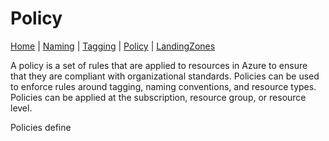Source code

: # Policy

[Home](wgc.md) | [Naming](wgcNaming.md) | [Tagging](wgcTagging.md) | [Policy](wgcPolicy.md) | [LandingZones](wgcLandingZone.md)

A policy is a set of rules that are applied to resources in Azure to ensure that they are compliant with organizational standards. Policies can be used to enforce rules around tagging, naming conventions, and resource types. Policies can be applied at the subscription, resource group, or resource level.

Policies define 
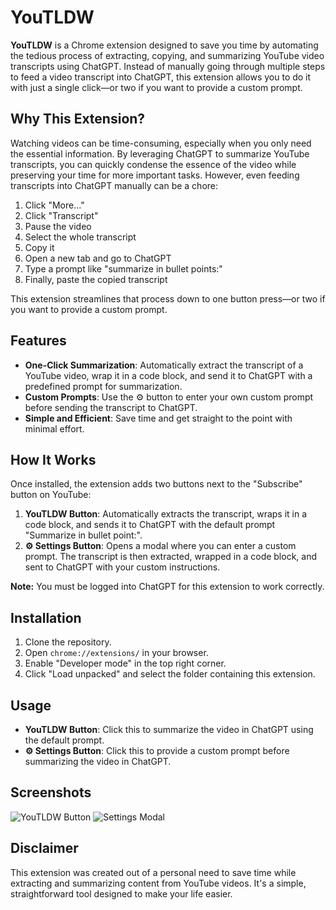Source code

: # YouTLDW

**YouTLDW** is a Chrome extension designed to save you time by automating the tedious process of extracting, copying, and summarizing YouTube video transcripts using ChatGPT. Instead of manually going through multiple steps to feed a video transcript into ChatGPT, this extension allows you to do it with just a single click—or two if you want to provide a custom prompt.

## Why This Extension?

Watching videos can be time-consuming, especially when you only need the essential information. By leveraging ChatGPT to summarize YouTube transcripts, you can quickly condense the essence of the video while preserving your time for more important tasks. However, even feeding transcripts into ChatGPT manually can be a chore:

1. Click "More..."
2. Click "Transcript"
3. Pause the video
4. Select the whole transcript
5. Copy it
6. Open a new tab and go to ChatGPT
7. Type a prompt like "summarize in bullet points:"
8. Finally, paste the copied transcript

This extension streamlines that process down to one button press—or two if you want to provide a custom prompt.

## Features

- **One-Click Summarization**: Automatically extract the transcript of a YouTube video, wrap it in a code block, and send it to ChatGPT with a predefined prompt for summarization.
- **Custom Prompts**: Use the ⚙️ button to enter your own custom prompt before sending the transcript to ChatGPT.
- **Simple and Efficient**: Save time and get straight to the point with minimal effort.

## How It Works

Once installed, the extension adds two buttons next to the "Subscribe" button on YouTube:

1. **YouTLDW Button**: Automatically extracts the transcript, wraps it in a code block, and sends it to ChatGPT with the default prompt "Summarize in bullet point:".
2. **⚙️ Settings Button**: Opens a modal where you can enter a custom prompt. The transcript is then extracted, wrapped in a code block, and sent to ChatGPT with your custom instructions.

**Note:** You must be logged into ChatGPT for this extension to work correctly.

## Installation

1. Clone the repository.
2. Open `chrome://extensions/` in your browser.
3. Enable "Developer mode" in the top right corner.
4. Click "Load unpacked" and select the folder containing this extension.

## Usage

- **YouTLDW Button**: Click this to summarize the video in ChatGPT using the default prompt.
- **⚙️ Settings Button**: Click this to provide a custom prompt before summarizing the video in ChatGPT.

## Screenshots

![YouTLDW Button](path_to_screenshot_1)
![Settings Modal](path_to_screenshot_2)


## Disclaimer

This extension was created out of a personal need to save time while extracting and summarizing content from YouTube videos. It's a simple, straightforward tool designed to make your life easier.
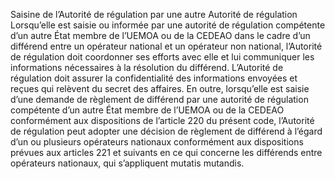 Saisine de l’Autorité de régulation par une autre Autorité de régulation
Lorsqu’elle est saisie ou informée par une autorité de régulation compétente d’un autre État membre de l’UEMOA ou de la CEDEAO dans le cadre d’un différend entre un opérateur national et un opérateur non national, l’Autorité de régulation doit coordonner ses efforts avec elle et lui communiquer les informations nécessaires à la résolution du différend. L’Autorité de régulation doit assurer la confidentialité des informations envoyées et reçues qui relèvent du secret des affaires.
En outre, lorsqu’elle est saisie d’une demande de règlement de différend par une autorité de régulation compétente d’un autre État membre de l’UEMOA ou de la CEDEAO conformément aux dispositions de l’article 220 du présent code, l’Autorité de régulation peut adopter une décision de règlement de différend à l’égard d’un ou plusieurs opérateurs nationaux conformément aux dispositions prévues aux articles 221 et suivants en ce qui concerne les différends entre opérateurs nationaux, qui s’appliquent mutatis mutandis.
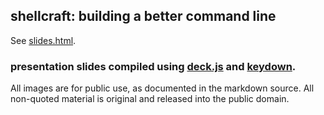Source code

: ## shellcraft: building a better command line


See [slides.html](https://github.com/erichs/presentation-shellcraft/blob/master/slides.html).

###  presentation slides compiled using [deck.js](https://github.com/imakewebthings/deck.js) and [keydown](https://github.com/infews/keydown).

All images are for public use, as documented in the markdown source.  All non-quoted material is original and released into the public domain.
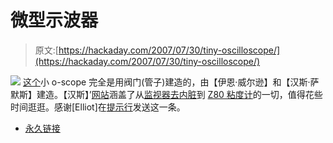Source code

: # 微型示波器

> 原文:[https://hackaday.com/2007/07/30/tiny-oscilloscope/](https://hackaday.com/2007/07/30/tiny-oscilloscope/)

![](../Images/a9f1490bf43fd44fedd0e7669f863eba.png)
[这个](http://www.hanssummers.com/electronics/equipment/tinyscope/index.htm)小 o-scope 完全是用阀门(管子)建造的，由【伊恩·威尔逊】和【汉斯·萨默斯】建造。【汉斯】’[网站](http://www.hanssummers.com/index.htm)涵盖了从[监视器去内脏](http://www.hanssummers.com/misc/recycling/monitor/index.htm)到 [Z80 粘度计](http://www.hanssummers.com/electronics/viscometer/index.htm)的一切，值得花些时间逛逛。感谢[Elliot]在[提示行](http://hackaday.com/tips)发送这一条。

*   [永久链接](http://www.hanssummers.com/electronics/equipment/tinyscope/index.htm)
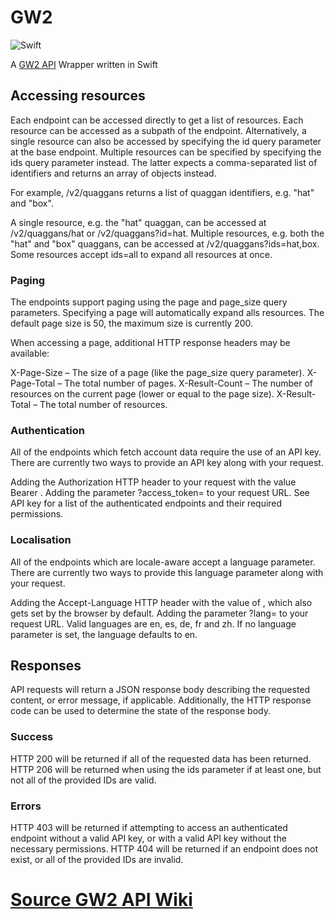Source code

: # GW2

![Swift](https://github.com/zmeriksen/GW2/workflows/Swift/badge.svg?branch=master)

A [GW2 API](https://wiki.guildwars2.com/wiki/API:2) Wrapper written in Swift


## Accessing resources

Each endpoint can be accessed directly to get a list of resources. Each resource can be accessed as a subpath of the endpoint. Alternatively, a single resource can also be accessed by specifying the id query parameter at the base endpoint. Multiple resources can be specified by specifying the ids query parameter instead. The latter expects a comma-separated list of identifiers and returns an array of objects instead.

For example, /v2/quaggans returns a list of quaggan identifiers, e.g. "hat" and "box".

A single resource, e.g. the "hat" quaggan, can be accessed at /v2/quaggans/hat or /v2/quaggans?id=hat.
Multiple resources, e.g. both the "hat" and "box" quaggans, can be accessed at /v2/quaggans?ids=hat,box.
Some resources accept ids=all to expand all resources at once.

### Paging

The endpoints support paging using the page and page_size query parameters. Specifying a page will automatically expand alls resources. The default page size is 50, the maximum size is currently 200.

When accessing a page, additional HTTP response headers may be available:

X-Page-Size – The size of a page (like the page_size query parameter).
X-Page-Total – The total number of pages.
X-Result-Count – The number of resources on the current page (lower or equal to the page size).
X-Result-Total – The total number of resources.

### Authentication

All of the endpoints which fetch account data require the use of an API key. There are currently two ways to provide an API key along with your request.

Adding the Authorization HTTP header to your request with the value Bearer <API key>.
Adding the parameter ?access_token=<API key> to your request URL.
See API key for a list of the authenticated endpoints and their required permissions.

### Localisation

All of the endpoints which are locale-aware accept a language parameter. There are currently two ways to provide this language parameter along with your request.

Adding the Accept-Language HTTP header with the value of <language>, which also gets set by the browser by default.
Adding the parameter ?lang=<language> to your request URL.
Valid languages are en, es, de, fr and zh. If no language parameter is set, the language defaults to en.
  
## Responses

API requests will return a JSON response body describing the requested content, or error message, if applicable. Additionally, the HTTP response code can be used to determine the state of the response body.

### Success

HTTP 200 will be returned if all of the requested data has been returned.
HTTP 206 will be returned when using the ids parameter if at least one, but not all of the provided IDs are valid.

### Errors

HTTP 403 will be returned if attempting to access an authenticated endpoint without a valid API key, or with a valid API key without the necessary permissions.
HTTP 404 will be returned if an endpoint does not exist, or all of the provided IDs are invalid.


# [Source GW2 API Wiki](https://wiki.guildwars2.com/wiki/API:2)
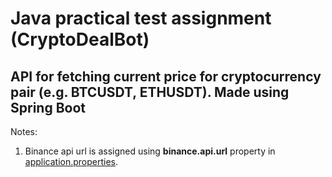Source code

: # Java practical test assignment (CryptoDealBot)

## API for fetching current price for cryptocurrency pair (e.g. BTCUSDT, ETHUSDT). Made using Spring Boot

Notes:
1. Binance api url is assigned using **binance.api.url** property in [application.properties](src/main/resources/application.properties).
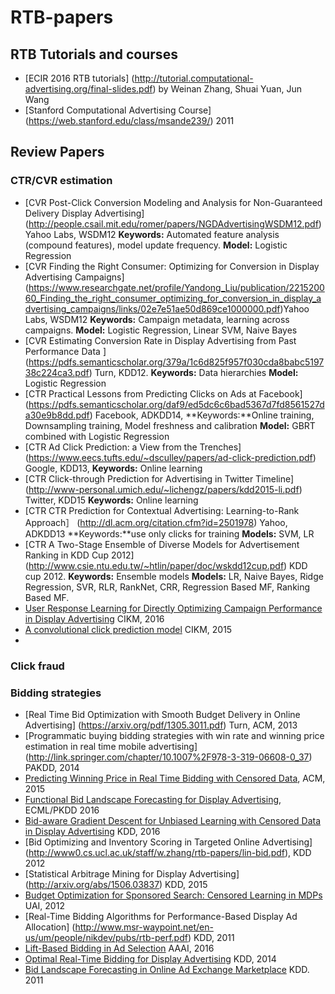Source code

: # RTB-papers



## RTB Tutorials and courses
* [ECIR 2016 RTB tutorials] (http://tutorial.computational-advertising.org/final-slides.pdf) by Weinan Zhang, Shuai Yuan, Jun Wang
* [Stanford Computational Advertising Course] (https://web.stanford.edu/class/msande239/) 2011

## Review Papers
### CTR/CVR estimation
* [CVR Post-Click Conversion Modeling and Analysis for Non-Guaranteed Delivery Display Advertising] (http://people.csail.mit.edu/romer/papers/NGDAdvertisingWSDM12.pdf) Yahoo Labs, WSDM12
**Keywords:** Automated feature analysis (compound features), model update frequency. **Model:** Logistic Regression
* [CVR Finding the Right Consumer: Optimizing for Conversion in Display Advertising Campaigns] (https://www.researchgate.net/profile/Yandong_Liu/publication/221520060_Finding_the_right_consumer_optimizing_for_conversion_in_display_advertising_campaigns/links/02e7e51ae50d869ce1000000.pdf)Yahoo Labs, WSDM12 **Keywords:** Campaign metadata, learning across campaigns. **Model:** Logistic Regression, Linear SVM, Naive Bayes
* [CVR Estimating Conversion Rate in Display Advertising from Past Performance Data ] (https://pdfs.semanticscholar.org/379a/1c6d825f957f030cda8babc519738c224ca3.pdf) Turn, KDD12. **Keywords:** Data hierarchies **Model:** Logistic Regression
* [CTR Practical Lessons from Predicting Clicks on Ads at Facebook] (https://pdfs.semanticscholar.org/daf9/ed5dc6c6bad5367d7fd8561527da30e9b8dd.pdf) Facebook, ADKDD14, **Keywords:**Online training, Downsampling training, Model freshness and calibration **Model:** GBRT combined with Logistic Regression
* [CTR Ad Click Prediction: a View from the Trenches] (https://www.eecs.tufts.edu/~dsculley/papers/ad-click-prediction.pdf) Google, KDD13, **Keywords:** Online learning
* [CTR Click-through Prediction for Advertising in Twitter Timeline] (http://www-personal.umich.edu/~lichengz/papers/kdd2015-li.pdf) Twitter, KDD15 **Keywords:** Online learning
* [CTR CTR Prediction for Contextual Advertising: Learning-to-Rank Approach］ (http://dl.acm.org/citation.cfm?id=2501978) Yahoo, ADKDD13 **Keywords:**use only clicks for training  **Models:** SVM, LR
* [CTR A Two-Stage Ensemble of Diverse Models for Advertisement Ranking in KDD Cup 2012] (http://www.csie.ntu.edu.tw/~htlin/paper/doc/wskdd12cup.pdf) KDD cup 2012. **Keywords:** Ensemble models **Models:** LR, Naive Bayes, Ridge Regression, SVR, RLR, RankNet, CRR, Regression Based MF, Ranking Based MF.
* [User Response Learning for Directly Optimizing Campaign Performance in Display Advertising](http://apex.sjtu.edu.cn/public/files/papers/20160817/opt-ctr-bid.pdf) CIKM, 2016
* [A convolutional click prediction model](http://www.nlpr.ia.ac.cn/English/irds/People/sw/Liu2015CCPM.pdf) CIKM, 2015
* 


### Click fraud
### Bidding strategies

* [Real Time Bid Optimization with Smooth Budget Delivery in Online Advertising] (https://arxiv.org/pdf/1305.3011.pdf) Turn, ACM, 2013
* [Programmatic buying bidding strategies with win rate and winning price estimation in real time mobile advertising] (http://link.springer.com/chapter/10.1007%2F978-3-319-06608-0_37) PAKDD, 2014
* [Predicting Winning Price in Real Time Bidding with Censored Data](http://www0.cs.ucl.ac.uk/staff/w.zhang/rtb-papers/win-price-pred.pdf), ACM, 2015
* [Functional Bid Landscape Forecasting for Display Advertising](http://apex.sjtu.edu.cn/public/files/members/20160817/functional-bid-lands.pdf), ECML/PKDD 2016
* [Bid-aware Gradient Descent for Unbiased Learning with Censored Data in Display Advertising](http://www0.cs.ucl.ac.uk/staff/w.zhang/rtb-papers/bid-lands.pdf) KDD, 2016
* [Bid Optimizing and Inventory Scoring in Targeted Online Advertising] (http://www0.cs.ucl.ac.uk/staff/w.zhang/rtb-papers/lin-bid.pdf), KDD 2012
* [Statistical Arbitrage Mining for Display Advertising] (http://arxiv.org/abs/1506.03837) KDD, 2015
* [Budget Optimization for Sponsored Search: Censored Learning in MDPs](https://www.cis.upenn.edu/~mkearns/papers/ssbudget.pdf) UAI, 2012
* [Real-Time Bidding Algorithms for Performance-Based Display Ad Allocation] (http://www.msr-waypoint.net/en-us/um/people/nikdev/pubs/rtb-perf.pdf) KDD, 2011
* [Lift-Based Bidding in Ad Selection](http://www0.cs.ucl.ac.uk/staff/w.zhang/rtb-papers/lift-bidding.pdf) AAAI, 2016
* [Optimal Real-Time Bidding for Display Advertising](http://www0.cs.ucl.ac.uk/staff/Weinan.Zhang/papers/ortb-kdd.pdf) KDD, 2014
* [Bid Landscape Forecasting in Online Ad Exchange Marketplace](http://www0.cs.ucl.ac.uk/staff/w.zhang/rtb-papers/bid-lands.pdf) KDD. 2011


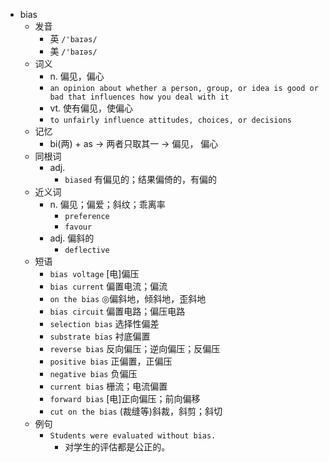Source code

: - bias
  - 发音
    - 英 `/'baɪəs/`
    - 美 `/'baɪəs/`
  - 词义
    - n. 偏见，偏心
    - `an opinion about whether a person, group, or idea is good or bad that influences how you deal with it`
    - vt. 使有偏见，使偏心
    - `to unfairly influence attitudes, choices, or decisions`
  - 记忆
    - bi(两) + as → 两者只取其一 → 偏见， 偏心
  - 同根词
    - adj.
      - `biased` 有偏见的；结果偏倚的，有偏的
  - 近义词
    - n. 偏见；偏爱；斜纹；乖离率
      - `preference`
      - `favour`
    - adj. 偏斜的
      - `deflective`
  - 短语
    - `bias voltage` [电]偏压 
    - `bias current` 偏置电流；偏流 
    - `on the bias` ◎偏斜地，倾斜地，歪斜地 
    - `bias circuit` 偏置电路；偏压电路 
    - `selection bias` 选择性偏差 
    - `substrate bias` 衬底偏置 
    - `reverse bias` 反向偏压；逆向偏压；反偏压 
    - `positive bias` 正偏置，正偏压 
    - `negative bias` 负偏压 
    - `current bias` 栅流；电流偏置 
    - `forward bias` [电]正向偏压；前向偏移 
    - `cut on the bias` (裁缝等)斜裁，斜剪；斜切 
  - 例句
    - `Students were evaluated without bias.`
      - 对学生的评估都是公正的。

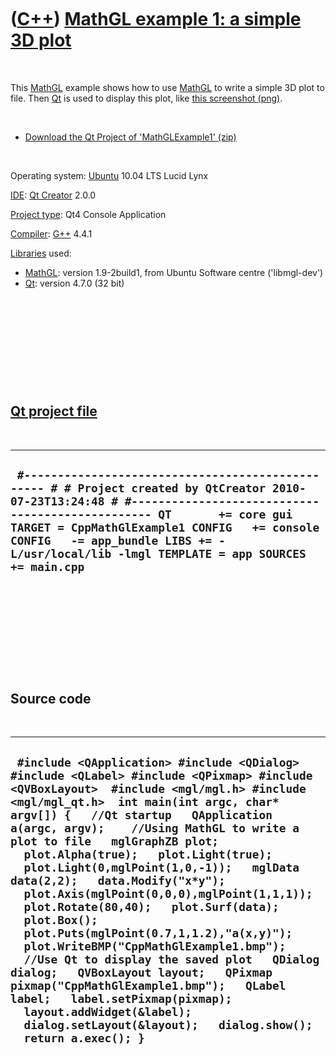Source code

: 



 

 

 

 

 

([C++](Cpp.htm)) [MathGL example 1: a simple 3D plot](CppMathGlExample1.htm)
============================================================================

 

This [MathGL](CppMathGl.htm) example shows how to use
[MathGL](CppMathGl.htm) to write a simple 3D plot to file. Then
[Qt](CppQt.htm) is used to display this plot, like [this screenshot
(png)](CppMathGlExample1.png).

 

-   [Download the Qt Project of
    'MathGLExample1' (zip)](CppMathGlExample1.zip)

 

Operating system: [Ubuntu](http://www.ubuntu.com) 10.04 LTS Lucid Lynx

[IDE](CppIde.htm): [Qt Creator](CppQt.htm) 2.0.0

[Project type](CppQtProjectType.htm): Qt4 Console Application

[Compiler](CppCompiler.htm): [G++](CppGpp.htm) 4.4.1

[Libraries](CppLibrary.htm) used:

-   [MathGL](CppMathGl.htm): version 1.9-2build1, from Ubuntu Software
    centre ('libmgl-dev')
-   [Qt](CppQt.htm): version 4.7.0 (32 bit)

 

 

 

 

 

[Qt project file](CppQtProjectFile.htm)
---------------------------------------

 

  ------------------------------------------------------------------------------------------------------------------------------------------------------------------------------------------------------------------------------------------------------------------------------------------------------------------------------
  ` #------------------------------------------------- # # Project created by QtCreator 2010-07-23T13:24:48 # #------------------------------------------------- QT       += core gui TARGET = CppMathGlExample1 CONFIG   += console CONFIG   -= app_bundle LIBS += -L/usr/local/lib -lmgl TEMPLATE = app SOURCES += main.cpp`
  ------------------------------------------------------------------------------------------------------------------------------------------------------------------------------------------------------------------------------------------------------------------------------------------------------------------------------

 

 

 

 

 

Source code
-----------

 

  -----------------------------------------------------------------------------------------------------------------------------------------------------------------------------------------------------------------------------------------------------------------------------------------------------------------------------------------------------------------------------------------------------------------------------------------------------------------------------------------------------------------------------------------------------------------------------------------------------------------------------------------------------------------------------------------------------------------------------------------------------------------------------------------------------------------------------------------------------------------------------------------
  ` #include <QApplication> #include <QDialog> #include <QLabel> #include <QPixmap> #include <QVBoxLayout>  #include <mgl/mgl.h> #include <mgl/mgl_qt.h>  int main(int argc, char* argv[]) {   //Qt startup   QApplication a(argc, argv);    //Using MathGL to write a plot to file   mglGraphZB plot;   plot.Alpha(true);   plot.Light(true);   plot.Light(0,mglPoint(1,0,-1));   mglData data(2,2);   data.Modify("x*y");   plot.Axis(mglPoint(0,0,0),mglPoint(1,1,1));   plot.Rotate(80,40);   plot.Surf(data);   plot.Box();   plot.Puts(mglPoint(0.7,1,1.2),"a(x,y)");   plot.WriteBMP("CppMathGlExample1.bmp");    //Use Qt to display the saved plot   QDialog dialog;   QVBoxLayout layout;   QPixmap pixmap("CppMathGlExample1.bmp");   QLabel label;   label.setPixmap(pixmap);   layout.addWidget(&label);   dialog.setLayout(&layout);   dialog.show();   return a.exec(); }`
  -----------------------------------------------------------------------------------------------------------------------------------------------------------------------------------------------------------------------------------------------------------------------------------------------------------------------------------------------------------------------------------------------------------------------------------------------------------------------------------------------------------------------------------------------------------------------------------------------------------------------------------------------------------------------------------------------------------------------------------------------------------------------------------------------------------------------------------------------------------------------------------------

 

 

 

 

 





 



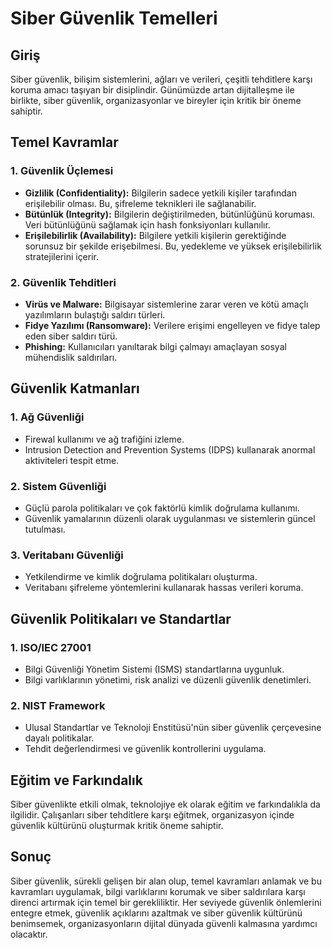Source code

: # Siber Güvenlik Temelleri

## Giriş
Siber güvenlik, bilişim sistemlerini, ağları ve verileri, çeşitli tehditlere karşı koruma amacı taşıyan bir disiplindir. Günümüzde artan dijitalleşme ile birlikte, siber güvenlik, organizasyonlar ve bireyler için kritik bir öneme sahiptir.

## Temel Kavramlar

### 1. **Güvenlik Üçlemesi**
   - **Gizlilik (Confidentiality):** Bilgilerin sadece yetkili kişiler tarafından erişilebilir olması. Bu, şifreleme teknikleri ile sağlanabilir.
   - **Bütünlük (Integrity):** Bilgilerin değiştirilmeden, bütünlüğünü koruması. Veri bütünlüğünü sağlamak için hash fonksiyonları kullanılır.
   - **Erişilebilirlik (Availability):** Bilgilere yetkili kişilerin gerektiğinde sorunsuz bir şekilde erişebilmesi. Bu, yedekleme ve yüksek erişilebilirlik stratejilerini içerir.

### 2. **Güvenlik Tehditleri**
   - **Virüs ve Malware:** Bilgisayar sistemlerine zarar veren ve kötü amaçlı yazılımların bulaştığı saldırı türleri.
   - **Fidye Yazılımı (Ransomware):** Verilere erişimi engelleyen ve fidye talep eden siber saldırı türü.
   - **Phishing:** Kullanıcıları yanıltarak bilgi çalmayı amaçlayan sosyal mühendislik saldırıları.

## Güvenlik Katmanları

### 1. **Ağ Güvenliği**
   - Firewal kullanımı ve ağ trafiğini izleme.
   - Intrusion Detection and Prevention Systems (IDPS) kullanarak anormal aktiviteleri tespit etme.

### 2. **Sistem Güvenliği**
   - Güçlü parola politikaları ve çok faktörlü kimlik doğrulama kullanımı.
   - Güvenlik yamalarının düzenli olarak uygulanması ve sistemlerin güncel tutulması.

### 3. **Veritabanı Güvenliği**
   - Yetkilendirme ve kimlik doğrulama politikaları oluşturma.
   - Veritabanı şifreleme yöntemlerini kullanarak hassas verileri koruma.

## Güvenlik Politikaları ve Standartlar

### 1. **ISO/IEC 27001**
   - Bilgi Güvenliği Yönetim Sistemi (ISMS) standartlarına uygunluk.
   - Bilgi varlıklarının yönetimi, risk analizi ve düzenli güvenlik denetimleri.

### 2. **NIST Framework**
   - Ulusal Standartlar ve Teknoloji Enstitüsü'nün siber güvenlik çerçevesine dayalı politikalar.
   - Tehdit değerlendirmesi ve güvenlik kontrollerini uygulama.

## Eğitim ve Farkındalık
Siber güvenlikte etkili olmak, teknolojiye ek olarak eğitim ve farkındalıkla da ilgilidir. Çalışanları siber tehditlere karşı eğitmek, organizasyon içinde güvenlik kültürünü oluşturmak kritik öneme sahiptir.

## Sonuç
Siber güvenlik, sürekli gelişen bir alan olup, temel kavramları anlamak ve bu kavramları uygulamak, bilgi varlıklarını korumak ve siber saldırılara karşı direnci artırmak için temel bir gerekliliktir. Her seviyede güvenlik önlemlerini entegre etmek, güvenlik açıklarını azaltmak ve siber güvenlik kültürünü benimsemek, organizasyonların dijital dünyada güvenli kalmasına yardımcı olacaktır.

····················

• Exercise: Scan the data above; copy every line where "aware" appears.

• Response to this exercise:
All of the endpoints which are locale-aware accept a language parameter. There are currently two ways to provide this language parameter along with your request.
* [Bid-aware Gradient Descent for Unbiased Learning with Censored Data in Display Advertising](http://www0.cs.ucl.ac.uk/staff/w.zhang/rtb-papers/bid-lands.pdf) KDD, 2016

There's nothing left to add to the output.